No elenco, as mulheres se encarregam pelas melhores composições. Os embates entre as amigas Isra’a e Muna produzem ótimas faíscas de conflito, assim como a intromissão da enfermeira para encontrar lacunas no sistema. Ambas estão carregadas de contradições e dúvidas, visíveis no corpo e nas expressões, sem se tornarem vítimas por isso. O filme sustenta sua força e coragem a todo instante (vide a maneira como a esposa se impõe face à agressão do marido). Já Khaled Hamdan possui uma atuação internalizada, diminuta, possivelmente voluntária, para deixar o campo de batalha às mulheres.
É uma pena que as crianças sejam praticamente esquecidas durante a trama, comportando-se de maneira inverossímil, de tão comportada, e sendo enviadas ao quarto uma dezena de vezes para que os adultos possam conversar em paz a respeito de temas espinhosos. O drama ganharia em força e complexidade caso permitisse compreender a tristeza das crianças, capazes de notar as dificuldades e a penúria enfrentada pelos pais.
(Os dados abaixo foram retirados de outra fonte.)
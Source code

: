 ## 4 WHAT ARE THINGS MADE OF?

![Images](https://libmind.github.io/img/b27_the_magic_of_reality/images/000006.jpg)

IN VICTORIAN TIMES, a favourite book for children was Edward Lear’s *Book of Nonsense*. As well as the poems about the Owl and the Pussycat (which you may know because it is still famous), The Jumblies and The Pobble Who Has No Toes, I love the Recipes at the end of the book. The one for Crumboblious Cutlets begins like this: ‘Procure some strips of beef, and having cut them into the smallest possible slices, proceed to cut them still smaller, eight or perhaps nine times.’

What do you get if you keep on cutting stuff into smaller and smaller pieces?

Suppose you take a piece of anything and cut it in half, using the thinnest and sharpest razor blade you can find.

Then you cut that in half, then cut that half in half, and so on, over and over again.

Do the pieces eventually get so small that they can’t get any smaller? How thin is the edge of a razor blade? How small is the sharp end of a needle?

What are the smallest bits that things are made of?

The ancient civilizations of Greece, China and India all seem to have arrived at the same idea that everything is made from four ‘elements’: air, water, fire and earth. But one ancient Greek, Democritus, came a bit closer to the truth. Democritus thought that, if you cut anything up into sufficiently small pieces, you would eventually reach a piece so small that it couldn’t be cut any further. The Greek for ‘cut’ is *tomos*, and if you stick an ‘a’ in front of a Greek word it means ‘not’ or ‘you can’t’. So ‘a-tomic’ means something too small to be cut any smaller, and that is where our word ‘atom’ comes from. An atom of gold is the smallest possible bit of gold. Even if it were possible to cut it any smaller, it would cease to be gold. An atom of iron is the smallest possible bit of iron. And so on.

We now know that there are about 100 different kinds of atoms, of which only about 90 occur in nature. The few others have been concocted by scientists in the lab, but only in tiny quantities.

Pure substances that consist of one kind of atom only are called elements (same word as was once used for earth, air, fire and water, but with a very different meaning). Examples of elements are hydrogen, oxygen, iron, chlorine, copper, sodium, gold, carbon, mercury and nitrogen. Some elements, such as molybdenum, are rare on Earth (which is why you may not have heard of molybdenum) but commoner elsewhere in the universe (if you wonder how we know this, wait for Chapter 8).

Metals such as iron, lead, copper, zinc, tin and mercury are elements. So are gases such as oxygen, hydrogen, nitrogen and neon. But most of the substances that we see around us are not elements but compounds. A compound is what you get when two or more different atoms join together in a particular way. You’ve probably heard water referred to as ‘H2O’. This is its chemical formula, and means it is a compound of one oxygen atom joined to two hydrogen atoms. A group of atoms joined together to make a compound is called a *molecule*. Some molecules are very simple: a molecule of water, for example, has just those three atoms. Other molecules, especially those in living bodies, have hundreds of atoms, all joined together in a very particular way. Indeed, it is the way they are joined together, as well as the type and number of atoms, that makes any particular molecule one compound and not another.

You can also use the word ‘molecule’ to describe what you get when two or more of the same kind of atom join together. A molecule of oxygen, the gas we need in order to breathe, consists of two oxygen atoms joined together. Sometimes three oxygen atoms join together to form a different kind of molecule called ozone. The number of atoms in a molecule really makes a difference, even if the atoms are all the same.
De qualquer modo, o filme se encerra de maneira melancólica, quando tudo e nada se resolve na vida do casal. A gigantesca batalha pelo aborto impede a dificuldade financeira maior no futuro, mas não resolve os dilemas atuais. O plano final provoca esta forma de desconexão, um happy ending às avessas. A luta desta família continua.